58 views Asked by At

Consider the following program:

#!/usr/bin/env pypy

import json
import cStringIO
import sys

def main():
    BUFSIZE = 10240
    f = sys.stdin
    decoder = json.JSONDecoder()
    io = cStringIO.StringIO()

    do_continue = True
    while True:
        read = f.read(BUFSIZE)
        if len(read) < BUFSIZE:
            do_continue = False
        io.write(read)
        try:
            data, offset = decoder.raw_decode(io.getvalue())
            print(data)
            rest = io.getvalue()[offset:]
            if rest.startswith('\n'):
                rest = rest[1:]
            decoder = json.JSONDecoder()
            io = cStringIO.StringIO()
            io.write(rest)
        except ValueError, e:
            #print(e)
            #print(repr(io.getvalue()))
            continue
        if not do_continue:
            break

if __name__ == '__main__':
    main()

And here's a test case:

$ yes '{}' | pv | pypy  parser-test.py >/dev/null

As you can see, the following script slows down when you add more input to it.
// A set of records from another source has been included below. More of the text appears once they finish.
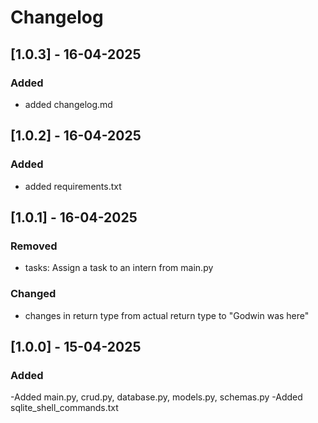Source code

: # Changelog

## [1.0.3] - 16-04-2025

### Added

- added changelog.md

## [1.0.2] - 16-04-2025

### Added

- added requirements.txt

## [1.0.1] - 16-04-2025

### Removed

- tasks: Assign a task to an intern from main.py

### Changed

- changes in return type from actual return type to "Godwin was here"

## [1.0.0] - 15-04-2025

### Added
-Added main.py, crud.py, database.py, models.py, schemas.py
-Added sqlite_shell_commands.txt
This also happens with cPython. I tried to profile the script using mprof and cProfile, but I found no hint on why is that. Does anybody have a clue?

2

There are 2 answers

0
d33tah On BEST ANSWER

Apparently the string operations slowed it down. Instead of:

        data, offset = decoder.raw_decode(io.getvalue())
        print(data)
        rest = io.getvalue()[offset:]
        if rest.startswith('\n'):
            rest = rest[1:]

It is better to do:

        data, offset = decoder.raw_decode(io.read())
        print(data)
        rest = io.getvalue()[offset:]
        io.truncate()
        io.write(rest)
        if rest.startswith('\n'):
            io.seek(1)
1
eleventhend On

You may want to close your StringIO at the end of the iteration (after writing).

io.close()

The memory buffer for a StringIO will free once it is closed, but will stay open otherwise. This would explain why each additional input is slowing your script down.